Exercise goal –
Transcribe the listing in full, excluding any pictures.
- Opening Delimiter -
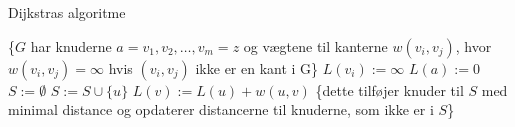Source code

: \begin{algorithm}[H]
\caption{Dijkstras algoritme}
\begin{algorithmic}[1]

    \State \{$G$ {har knuderne $a = v_{1}, v_{2}, \dotsc, v_{m} = z$ og vægtene til kanterne $w(v_{i}, v_{j})$, hvor $w(v_{i}, v_{j}) = \infty$ hvis {$(v_{i}, v_{j})$} ikke er en kant i G\}}
		\State $L(v_{i}) := \infty$
	\EndFor
	\State $L(a) := 0$	
	\State $S := \emptyset$
        \State $S := S \cup \{u\}$
        	 {$L(v) := L(u) + w(u,v)$}
        	\State \{dette tilføjer knuder til $S$ med minimal 			distance og opdaterer distancerne til
        	\State knuderne, som ikke er i $S$\}
        	\EndIf
    	\EndFor
    \EndWhile
\EndProcedure

\end{algorithmic}
\label{alg:dijkstra}
\end{algorithm}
- Closing Delimiter -
Exercise response –
Source code

: \begin{algorithm}[H]
\caption{Dijkstras algoritme}
\begin{algorithmic}[1]

    \State \{$G$ {har knuderne $a = v_{1}, v_{2}, \dotsc, v_{m} = z$ og vægtene til kanterne $w(v_{i}, v_{j})$, hvor $w(v_{i}, v_{j}) = \infty$ hvis {$(v_{i}, v_{j})$} ikke er en kant i G\}}
		\State $L(v_{i}) := \infty$
	\EndFor
	\State $L(a) := 0$	
	\State $S := \emptyset$
        \State $S := S \cup \{u\}$
        	 {$L(v) := L(u) + w(u,v)$}
        	\State \{dette tilføjer knuder til $S$ med minimal 			distance og opdaterer distancerne til
        	\State knuderne, som ikke er i $S$\}
        	\EndIf
    	\EndFor
    \EndWhile
\EndProcedure

\end{algorithmic}
\label{alg:dijkstra}
\end{algorithm}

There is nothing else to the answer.